Un gran obstáculo para esto es que el Estado, quien debe ser garante de la no discriminación, sigue teniendo enormes sesgos de género, asignando a las mujeres un rol de cuidadoras por excelencia y a los varones de seres laboralmente productivos por naturaleza.
Esto se hace evidente al revisar la legislación de América Latina en el tema de las licencias de maternidad y de paternidad. Allí se encuentra que las primeras tienen una duración promedio de 12 a 13 semanas; mientras que las segundas sólo entre 2 a 5 días. Desde aquí estamos excluyendo a los padres de compartir el cuidado de sus hijos con las madres: justo en las primeras semanas en que el bebé requiere más atención, el padre debe incorporarse rápidamente a la economía productiva.
El Estado debe asumir que lo privado también es político, creando políticas públicas y legislación que les permita a las mujeres descargar parte de sus responsabilidades en el cuidado, al mismo tiempo que posibilita a los hombres reconocerse como padres presentes en todas las etapas de crecimiento de sus hijos.

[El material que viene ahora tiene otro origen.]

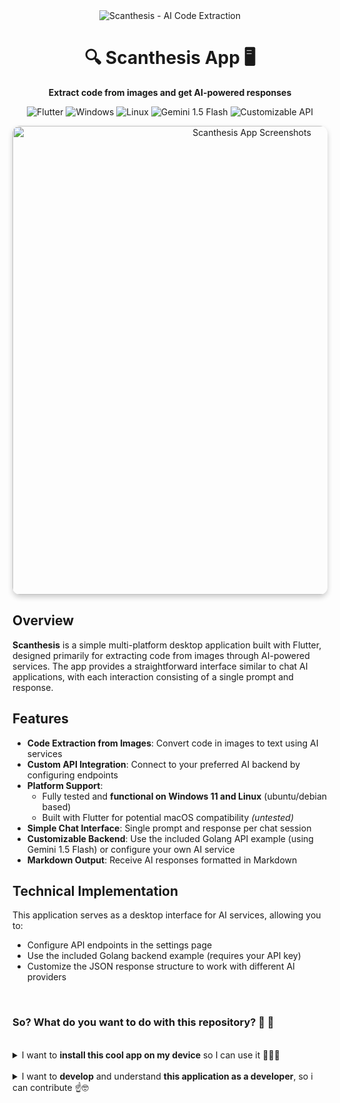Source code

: <div align="center">
  <img src="https://img.shields.io/badge/Scanthesis-AI%20Code%20Extraction-blue?style=for-the-badge" alt="Scanthesis - AI Code Extraction" />
  <h1>🔍 Scanthesis App 🖥️</h1>
  <p><strong>Extract code from images and get AI-powered responses</strong></p>
  <p>
    <img src="https://img.shields.io/badge/Flutter-Desktop-02569B?style=flat-square&logo=flutter&logoColor=white" alt="Flutter" />
    <img src="https://img.shields.io/badge/Windows-Tested-0078D6?style=flat-square&logo=windows&logoColor=white" alt="Windows" />
    <img src="https://img.shields.io/badge/Linux-Tested-FCC624?style=flat-square&logo=linux&logoColor=black" alt="Linux" />
    <img src="https://img.shields.io/badge/Gemini%201.5-Flash-8E75B2?style=flat-square&logo=google&logoColor=white" alt="Gemini 1.5 Flash" />
    <img src="https://img.shields.io/badge/API-Customizable-4CAF50?style=flat-square&logo=postman&logoColor=white" alt="Customizable API" />
  </p>
</div>

<p align="center">
  <img src="https://i.ibb.co.com/yKpD2w7/app-clean.jpg" alt="Scanthesis App Screenshots" style="width: 750px; border-radius:12px; box-shadow: 0 4px 8px rgba(0,0,0,0.2);">
</p>

## Overview
**Scanthesis** is a simple multi-platform desktop application built with Flutter, designed primarily for extracting code from images through AI-powered services. The app provides a straightforward interface similar to chat AI applications, with each interaction consisting of a single prompt and response.

## Features
- **Code Extraction from Images**: Convert code in images to text using AI services
- **Custom API Integration**: Connect to your preferred AI backend by configuring endpoints
- **Platform Support**: 
  - Fully tested and **functional on Windows 11 and Linux** (ubuntu/debian based)
  - Built with Flutter for potential macOS compatibility _(untested)_
- **Simple Chat Interface**: Single prompt and response per chat session
- **Customizable Backend**: Use the included Golang API example (using Gemini 1.5 Flash) or configure your own AI service
- **Markdown Output**: Receive AI responses formatted in Markdown

## Technical Implementation
This application serves as a desktop interface for AI services, allowing you to:
- Configure API endpoints in the settings page
- Use the included Golang backend example (requires your API key)
- Customize the JSON response structure to work with different AI providers

<br>

### So? What do you want to do with this repository? 🤔 💭

<br>

<details>
<summary>I want to <strong>install this cool app on my device</strong> so I can use it 👊🏼😎</summary>

## Getting Started

You can use either your own [My Custom API (Option 2)](#option-2-using-a-custom-api), or the [Simple Built-in Golang API that comes with this project (Option 1)](#option-1-using-the-built-in-golang-api) _(without the pain of creating your own API and manually editing the source code)_.

### Option 1: Using the Built-in Golang API

The repository includes a simple Golang API implementation that connects to Gemini 1.5 Flash.

1. __Download the separate API from the [latest release](https://github.com/Khip01/Scanthesis/releases) according to your operating system (Windows/Linux).__

2. __Run the API server using command-line arguments for endpoint and API key:__

   ```bash
   # Linux/macOS
   ./scanthesis_api --endpoint="localhost:8080" --api_key="your_api_key_here"
   ```

   ```cmd
   :: Windows
   scanthesis_api.exe --endpoint="localhost:8080" --api_key="your_api_key_here"
   ```

   ```bash
   # Or if you want to build from source (inside scanthesis_api folder from this project):
   go run main.go --endpoint="localhost:8080" --api_key="your_api_key_here"
   ```

> __ℹ️ NOTE__ \
> You can obtain an API key from [Google AI Studio](https://aistudio.google.com/apikey)

3. __Linux System Dependencies__ 

If you are running this app on __Linux__, you’ll need to install some additional libraries so that the `tray_manager` (system tray) and `hotkey_manager` (global hotkeys) plugins work correctly.

Install the required packages according to your Linux distribution:

_Ubuntu / Debian-based_
```bash
sudo apt-get install libayatana-appindicator3-dev
# or for older distributions:
sudo apt-get install appindicator3-0.1 libappindicator3-dev

sudo apt-get install keybinder-3.0
```

_Fedora / RHEL / CentOS_
```bash
sudo dnf install libappindicator-gtk3 keybinder3
```

_Arch Linux / Manjaro_
```dart
sudo pacman -S libappindicator-gtk3 keybinder3
```

_openSUSE_
```dart
sudo zypper install libappindicator-gtk3 keybinder3
```

4. __Launch the Scanthesis desktop application and configure the endpoint URL in the settings page to match your API server (default: `http://localhost:8080/api`).__

5. __After that, you're __ready to use the app__ 🔥🎉__

<br>
<br>

### Option 2: Using a Custom API

If you prefer to use your own AI backend:

1. Linux System Dependencies 

If you are running this app on __Linux__, you’ll need to install some additional libraries so that the `tray_manager` (system tray) and `hotkey_manager` (global hotkeys) plugins work correctly.

Install the required packages according to your Linux distribution:

_Ubuntu / Debian-based_
```bash
sudo apt-get install libayatana-appindicator3-dev
# or for older distributions:
sudo apt-get install appindicator3-0.1 libappindicator3-dev

sudo apt-get install keybinder-3.0
```

_Fedora / RHEL / CentOS_
```bash
sudo dnf install libappindicator-gtk3 keybinder3
```

_Arch Linux / Manjaro_
```dart
sudo pacman -S libappindicator-gtk3 keybinder3
```

_openSUSE_
```dart
sudo zypper install libappindicator-gtk3 keybinder3
```

2. Launch the Scanthesis application and navigate to the settings page
3. Enter your custom API endpoint URL in the designated field
    <p align="left">
      <img src="https://i.ibb.co.com/m3SXzJp/api-settings-page.png" alt="Scanthesis settings - API Endpoint" style="width:600px; border-radius:12px">
    </p>

4. __If your API response returns a JSON structure that differs__ from the default JSON of this application, you'll need to manually modify the response model code of this app:
   
   Open `scanthesis_app/lib/models/api_response.dart` and customize the `MyCustomResponse` class to match your API's response structure:
   
   ```dart
   class MyCustomResponse {
     final String response;
     // Add or modify fields according to your JSON response structure
   
     MyCustomResponse({required this.response});
   
     factory MyCustomResponse.fromJson(Map<String, dynamic> json) {
       return MyCustomResponse(response: json['response']);
     }
   
     Map<String, dynamic> toJson() => {"response": response};
   
     @override
     String toString() => response;
   }
   ```

5. Then build the application according to the [build instructions here](#development-requirements) as a developer 🤓.

5. After that, you're ready to use the app 🔥🎉

<br>

> __ℹ️ NOTE__ \
> The application is configured to send requests with the structure defined in `scanthesis_app/lib/models/api_request.dart`. Customizing the request format is not fully supported in the current version.

For reference, the application sends requests in the following format: <br>
_Contents of the JSON Request Structure from Scanthesis to the API_
```json
{
  "files": ["path/to/file1.jpg", "path/to/file2.png"],
  "prompt": "User's text prompt"
}
```

Ensure your custom API can handle this format, or modify the request model in the source code if necessary.

</details>



<br>



<details>
<summary>I want to <strong>develop</strong> and understand <strong>this application as a developer</strong>, so i can contribute ☝️🤓</summary>

## Development Requirements

### Environment Setup
- **Flutter**: Version 3.32.4 or above
- **Supported Development Platforms**:
  - **Windows**: Windows 11 Home 23H2 with Android Studio Hedgehog | 2023.1.1 Patch 2
  - **Linux**: Ubuntu/Debian based systems (Tested on KDE Plasma 6 Wayland) with Android Studio Meerkat Feature Drop | 2024.3.2 Patch 1
- **Additional Tools**:
  - Postman (for API testing)

### Prerequisites
Before running the application, ensure your Flutter environment is properly configured:

```bash
# Verify Flutter installation and dependencies
flutter doctor
```

Make sure all platform-specific requirements are met:
- For Windows: Windows desktop development is enabled
- For Linux: Linux desktop development is enabled

```bash
# Enable desktop development
flutter config --enable-windows-desktop
flutter config --enable-linux-desktop
```

#### Linux System Dependencies
If developing on Linux, you'll need to install additional system packages for certain Flutter plugins:

```bash
# For tray_manager plugin (system tray functionality)
# For Ubuntu/Debian-based distributions
sudo apt-get install libayatana-appindicator3-dev
# OR alternative package (for older distributions)
sudo apt-get install appindicator3-0.1 libappindicator3-dev

# For hotkey_manager plugin (keyboard shortcuts)
sudo apt-get install keybinder-3.0
```
These packages are required for the application's system tray and global hotkey functionality to work correctly.

## Linux Build Instruction

Scanthesis provides a convenient way to build and package the application for various Linux distributions. The included scripts automatically create packages for Debian-based systems (.deb), Fedora/RHEL (.rpm), Arch Linux (.tar.zst), and a universal AppImage.

### Building Linux Packages

To build the application for Linux and create distribution packages:

1. Navigate to the `scanthesis_app` directory
2. Run the build and package script:
   ```bash
   cd scanthesis_app
   chmod +x build_and_package_linux.sh
   ./build_and_package_linux.sh
   ```
3. The packages will be created in the linux_packages directory:
- `scanthesis_1.0.0_amd64.deb` - For Debian, Ubuntu, Linux Mint, etc.
- `rpm_output/scanthesis-1.0.0-1.fc42.x86_64.rpm` - For Fedora, RHEL, CentOS, etc.
- `scanthesis-1.0.0-1-x86_64.pkg.tar.zst` - For Arch Linux, Manjaro, etc.
- `scanthesis_1.0.0-x86_64.AppImage` - Universal Linux package

### Installation from Packages
#### Debian/Ubuntu and derivatives:
```bash
sudo dpkg -i linux_packages/scanthesis_1.0.0_amd64.deb
```
#### Fedora/RHEL and derivatives:
```bash
sudo rpm -i linux_packages/rpm_output/scanthesis-1.0.0-1.fc42.x86_64.rpm
```
#### Arch Linux and derivatives:
```bash
sudo pacman -U linux_packages/scanthesis-1.0.0-1-x86_64.pkg.tar.zst
```
#### Any Linux distribution (AppImage):
```bash
chmod +x linux_packages/scanthesis_1.0.0-x86_64.AppImage
./linux_packages/scanthesis_1.0.0-x86_64.AppImage
```

### Advanced Options
The packaging script supports several options:

```bash
./build_and_package_linux.sh --help
```
Common options include:
- `--app-name NAME`: Set the application name (default: scanthesis)
- `--version VERSION`: Set the application version (default: 1.0.0)
- `--icon PATH`: Path to the application icon (default: assets/app_icon/scanthesis-app-icon-600x600.png)
- `--force-docker`: Use Docker for all package formats regardless of native tools
- `--no-docker`: Don't use Docker even if native tools are missing

## Windows Build Instruction

Scanthesis also provides a way to create a Windows installer using Inno Setup.

### Building Windows Installer

To create a Windows installer:

1. Make sure you have [Inno Setup](https://jrsoftware.org/isinfo.php) installed
2. Build the Flutter application for Windows:
   ```bash
   cd scanthesis_app
   flutter build windows --release
   ```
3. Run the Inno Setup script file (located at `windows/installer/scanthesis_build_installer.iss`) using the Inno Setup Compiler
4. The installer will be created in the `windows/installer` folder named `scanthesis_setup_v{version}.exe` (where `{version}` is the version defined in the .iss file)

### Installer Configuration

If you want to customize the installer, you can modify the `windows/installer/scanthesis_build_installer.iss` file. This file contains the configuration for creating the Windows installer, including application information, files to include, and installation options.

</details>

Reconozco que la lucha que los hombres deben dar para ser partícipes de la crianza es similar a la que hemos dado las mujeres, pues consiste en abrirse lugar en un espacio considerado femenino, es decir, visto como inferior y poco importante desde la óptica de la cultura patriarcal. Mientras las mujeres conquistamos los lugares considerados como los más relevantes para el sostén de la sociedad, ustedes se abrirán paso en aquello que poco se valora.
Ojalá lo hagan pronto para que entre los dos logremos darle la importancia que se merecen las labores del cuidado en nuestra sociedad, pues finalmente estas aportan entre un 19 y 20% del total de nuestro PIB.